WHAT TO DO: Repeat exactly the lines of the entries below from the one with "## 📈 GitHub Stats" through the one with "## 📫 Connect With Me", both ends included, and nothing else.
-------- EXERCISE INPUT
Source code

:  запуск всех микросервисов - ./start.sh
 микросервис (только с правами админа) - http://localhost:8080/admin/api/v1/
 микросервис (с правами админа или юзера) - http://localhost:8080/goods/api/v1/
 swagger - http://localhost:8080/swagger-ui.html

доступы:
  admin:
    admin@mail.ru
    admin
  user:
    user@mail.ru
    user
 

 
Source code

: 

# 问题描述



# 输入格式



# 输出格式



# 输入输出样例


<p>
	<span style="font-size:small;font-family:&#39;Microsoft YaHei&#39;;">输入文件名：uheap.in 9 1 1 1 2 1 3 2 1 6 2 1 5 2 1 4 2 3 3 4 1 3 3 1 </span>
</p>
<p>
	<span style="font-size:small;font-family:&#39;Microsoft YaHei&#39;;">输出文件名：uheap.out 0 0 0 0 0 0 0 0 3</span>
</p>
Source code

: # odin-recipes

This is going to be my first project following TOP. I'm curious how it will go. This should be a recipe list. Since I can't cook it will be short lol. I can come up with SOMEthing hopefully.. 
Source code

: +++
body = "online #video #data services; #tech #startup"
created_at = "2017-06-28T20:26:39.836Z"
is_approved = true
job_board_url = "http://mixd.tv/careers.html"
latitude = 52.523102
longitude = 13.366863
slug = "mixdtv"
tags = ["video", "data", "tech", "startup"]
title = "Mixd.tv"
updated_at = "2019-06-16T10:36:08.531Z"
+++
----------------
-------- EXERCISE INPUT
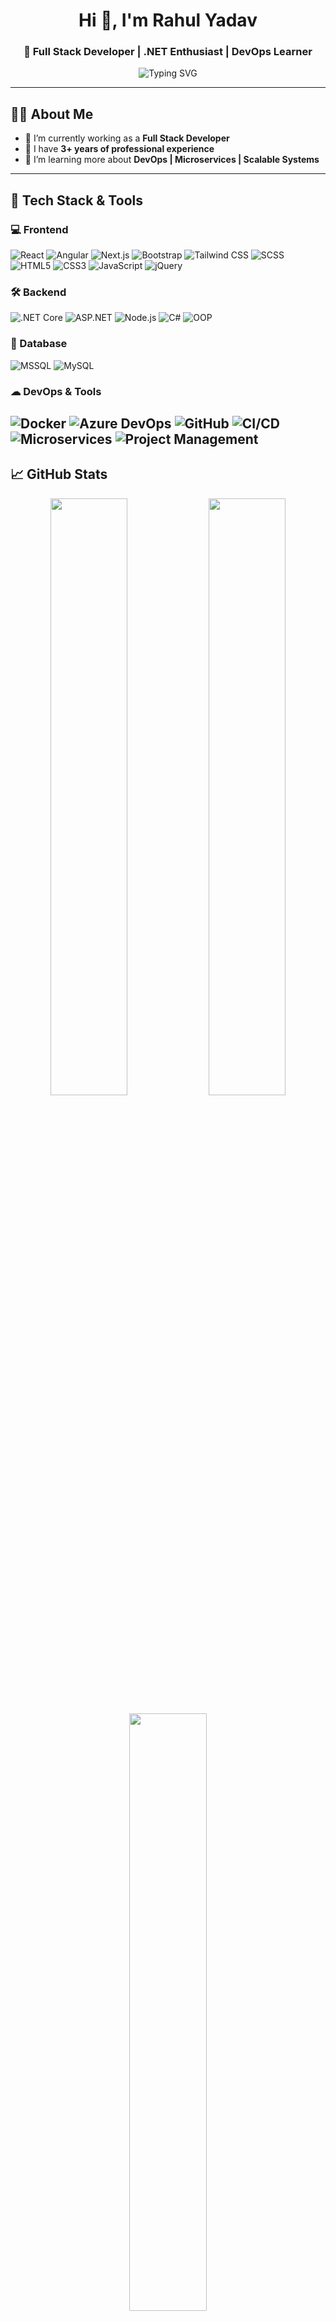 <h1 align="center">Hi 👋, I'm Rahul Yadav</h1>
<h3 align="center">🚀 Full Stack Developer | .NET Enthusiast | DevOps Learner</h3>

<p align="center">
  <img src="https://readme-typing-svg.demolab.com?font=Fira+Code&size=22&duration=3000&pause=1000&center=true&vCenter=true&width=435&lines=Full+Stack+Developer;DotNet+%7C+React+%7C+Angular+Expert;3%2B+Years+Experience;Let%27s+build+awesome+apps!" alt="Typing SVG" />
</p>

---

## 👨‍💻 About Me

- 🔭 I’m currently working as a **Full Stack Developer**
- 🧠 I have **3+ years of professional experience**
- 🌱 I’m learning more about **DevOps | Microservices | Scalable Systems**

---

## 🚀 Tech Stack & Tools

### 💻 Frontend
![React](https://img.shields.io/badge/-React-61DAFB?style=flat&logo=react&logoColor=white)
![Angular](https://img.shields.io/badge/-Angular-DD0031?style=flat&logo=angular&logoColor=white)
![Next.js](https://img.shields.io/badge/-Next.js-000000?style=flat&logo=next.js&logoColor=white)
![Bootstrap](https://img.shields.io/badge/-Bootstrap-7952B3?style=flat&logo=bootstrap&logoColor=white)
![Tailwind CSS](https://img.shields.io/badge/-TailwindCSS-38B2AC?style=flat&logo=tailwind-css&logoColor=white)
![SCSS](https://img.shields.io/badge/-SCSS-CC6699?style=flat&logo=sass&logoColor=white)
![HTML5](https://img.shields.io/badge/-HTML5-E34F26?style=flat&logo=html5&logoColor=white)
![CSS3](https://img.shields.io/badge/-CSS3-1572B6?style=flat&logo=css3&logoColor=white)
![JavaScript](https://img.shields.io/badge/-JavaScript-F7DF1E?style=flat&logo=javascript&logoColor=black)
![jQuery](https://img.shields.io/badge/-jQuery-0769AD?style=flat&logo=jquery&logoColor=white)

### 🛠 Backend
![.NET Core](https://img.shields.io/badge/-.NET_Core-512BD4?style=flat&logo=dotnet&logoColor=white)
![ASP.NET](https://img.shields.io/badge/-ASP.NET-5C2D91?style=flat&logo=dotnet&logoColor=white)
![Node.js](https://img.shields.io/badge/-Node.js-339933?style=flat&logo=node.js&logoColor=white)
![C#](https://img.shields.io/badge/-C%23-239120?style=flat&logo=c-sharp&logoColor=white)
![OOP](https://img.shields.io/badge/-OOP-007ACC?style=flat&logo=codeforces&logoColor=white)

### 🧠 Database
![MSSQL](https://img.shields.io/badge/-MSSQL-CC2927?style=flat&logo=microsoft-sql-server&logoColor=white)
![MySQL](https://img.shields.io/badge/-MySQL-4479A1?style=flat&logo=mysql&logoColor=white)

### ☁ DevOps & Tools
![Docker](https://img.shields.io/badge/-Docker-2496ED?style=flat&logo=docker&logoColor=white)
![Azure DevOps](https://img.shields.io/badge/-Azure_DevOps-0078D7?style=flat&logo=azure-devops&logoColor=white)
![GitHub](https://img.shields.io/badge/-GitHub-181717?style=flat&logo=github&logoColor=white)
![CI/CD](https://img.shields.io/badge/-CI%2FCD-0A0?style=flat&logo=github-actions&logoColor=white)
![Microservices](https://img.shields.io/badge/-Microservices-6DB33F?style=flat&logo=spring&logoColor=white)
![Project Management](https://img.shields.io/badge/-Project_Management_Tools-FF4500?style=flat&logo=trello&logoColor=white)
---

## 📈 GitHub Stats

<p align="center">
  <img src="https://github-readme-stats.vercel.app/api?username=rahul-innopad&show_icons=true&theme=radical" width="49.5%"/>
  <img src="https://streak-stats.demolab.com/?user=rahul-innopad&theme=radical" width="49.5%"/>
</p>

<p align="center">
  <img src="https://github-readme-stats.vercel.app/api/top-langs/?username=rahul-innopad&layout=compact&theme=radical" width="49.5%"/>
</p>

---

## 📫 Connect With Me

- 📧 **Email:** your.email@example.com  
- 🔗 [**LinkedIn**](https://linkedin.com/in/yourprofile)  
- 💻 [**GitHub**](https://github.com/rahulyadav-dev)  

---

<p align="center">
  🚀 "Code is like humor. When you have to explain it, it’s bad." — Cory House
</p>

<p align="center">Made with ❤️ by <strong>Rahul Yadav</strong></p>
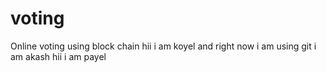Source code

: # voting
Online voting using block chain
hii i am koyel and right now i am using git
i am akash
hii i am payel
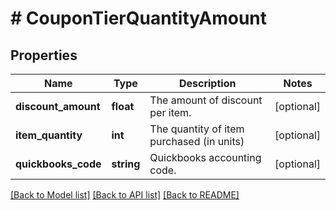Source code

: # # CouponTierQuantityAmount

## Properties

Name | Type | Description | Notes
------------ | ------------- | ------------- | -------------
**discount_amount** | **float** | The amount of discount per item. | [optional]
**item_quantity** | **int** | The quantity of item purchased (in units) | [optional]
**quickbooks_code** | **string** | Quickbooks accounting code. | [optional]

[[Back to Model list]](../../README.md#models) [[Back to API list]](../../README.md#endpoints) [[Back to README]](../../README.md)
----------------
COMPLETED TASK:
## 📈 GitHub Stats

<p align="center">
  <img src="https://github-readme-stats.vercel.app/api?username=rahul-innopad&show_icons=true&theme=radical" width="49.5%"/>
  <img src="https://streak-stats.demolab.com/?user=rahul-innopad&theme=radical" width="49.5%"/>
</p>

<p align="center">
  <img src="https://github-readme-stats.vercel.app/api/top-langs/?username=rahul-innopad&layout=compact&theme=radical" width="49.5%"/>
</p>

---

## 📫 Connect With Me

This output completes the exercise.